======== Data excerpts

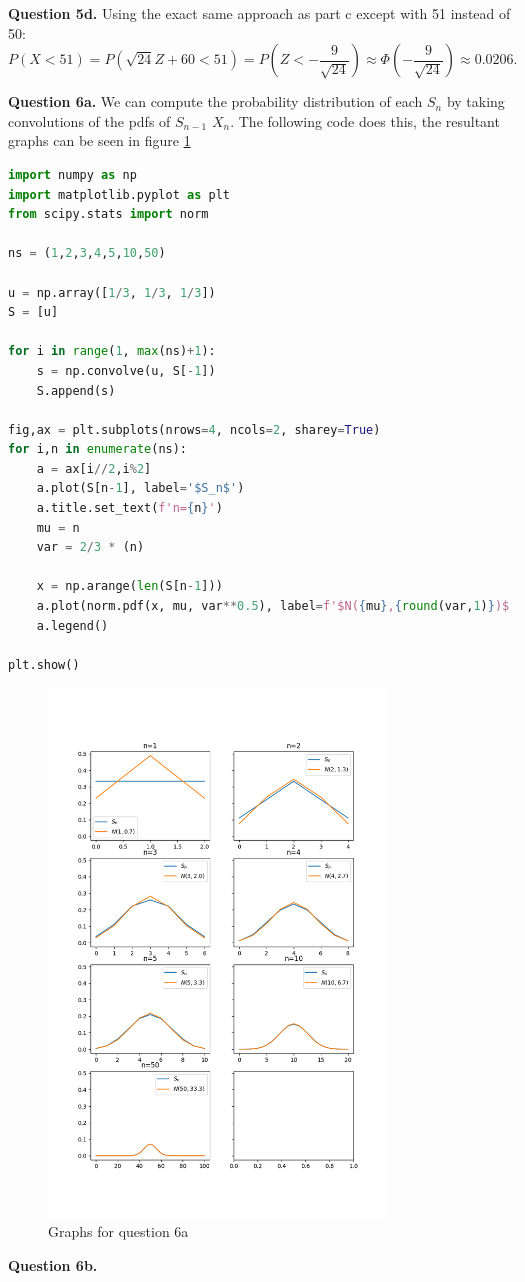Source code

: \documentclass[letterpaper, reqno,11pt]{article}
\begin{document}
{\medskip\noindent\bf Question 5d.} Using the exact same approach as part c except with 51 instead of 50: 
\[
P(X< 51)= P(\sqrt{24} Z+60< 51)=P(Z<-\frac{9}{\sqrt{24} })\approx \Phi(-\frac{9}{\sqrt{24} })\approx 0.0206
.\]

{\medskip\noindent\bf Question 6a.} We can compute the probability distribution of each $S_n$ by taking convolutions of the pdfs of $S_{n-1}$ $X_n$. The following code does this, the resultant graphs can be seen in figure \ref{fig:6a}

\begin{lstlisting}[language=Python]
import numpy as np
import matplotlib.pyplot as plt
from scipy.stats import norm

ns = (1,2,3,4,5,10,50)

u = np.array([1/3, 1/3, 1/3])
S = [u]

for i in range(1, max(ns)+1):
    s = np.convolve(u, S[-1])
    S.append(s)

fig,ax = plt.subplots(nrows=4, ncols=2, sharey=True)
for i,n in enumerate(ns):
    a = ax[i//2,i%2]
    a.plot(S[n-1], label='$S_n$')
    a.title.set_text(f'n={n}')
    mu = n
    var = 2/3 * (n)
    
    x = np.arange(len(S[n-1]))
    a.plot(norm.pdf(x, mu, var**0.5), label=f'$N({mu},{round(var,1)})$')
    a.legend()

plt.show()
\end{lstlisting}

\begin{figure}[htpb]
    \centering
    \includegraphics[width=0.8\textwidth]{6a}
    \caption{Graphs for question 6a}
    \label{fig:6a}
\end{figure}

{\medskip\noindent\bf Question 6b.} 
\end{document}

================

# Prompt
Please reproduce every record exactly, leaving the pictures out.

# Reply
Source code

: \documentclass[letterpaper, reqno,11pt]{article}
\begin{document}
{\medskip\noindent\bf Question 5d.} Using the exact same approach as part c except with 51 instead of 50: 
\[
P(X< 51)= P(\sqrt{24} Z+60< 51)=P(Z<-\frac{9}{\sqrt{24} })\approx \Phi(-\frac{9}{\sqrt{24} })\approx 0.0206
.\]

{\medskip\noindent\bf Question 6a.} We can compute the probability distribution of each $S_n$ by taking convolutions of the pdfs of $S_{n-1}$ $X_n$. The following code does this, the resultant graphs can be seen in figure \ref{fig:6a}

\begin{lstlisting}[language=Python]
import numpy as np
import matplotlib.pyplot as plt
from scipy.stats import norm

ns = (1,2,3,4,5,10,50)

u = np.array([1/3, 1/3, 1/3])
S = [u]

for i in range(1, max(ns)+1):
    s = np.convolve(u, S[-1])
    S.append(s)

fig,ax = plt.subplots(nrows=4, ncols=2, sharey=True)
for i,n in enumerate(ns):
    a = ax[i//2,i%2]
    a.plot(S[n-1], label='$S_n$')
    a.title.set_text(f'n={n}')
    mu = n
    var = 2/3 * (n)
    
    x = np.arange(len(S[n-1]))
    a.plot(norm.pdf(x, mu, var**0.5), label=f'$N({mu},{round(var,1)})$')
    a.legend()

plt.show()
\end{lstlisting}

\begin{figure}[htpb]
    \centering
    \includegraphics[width=0.8\textwidth]{6a}
    \caption{Graphs for question 6a}
    \label{fig:6a}
\end{figure}

{\medskip\noindent\bf Question 6b.} 
\end{document}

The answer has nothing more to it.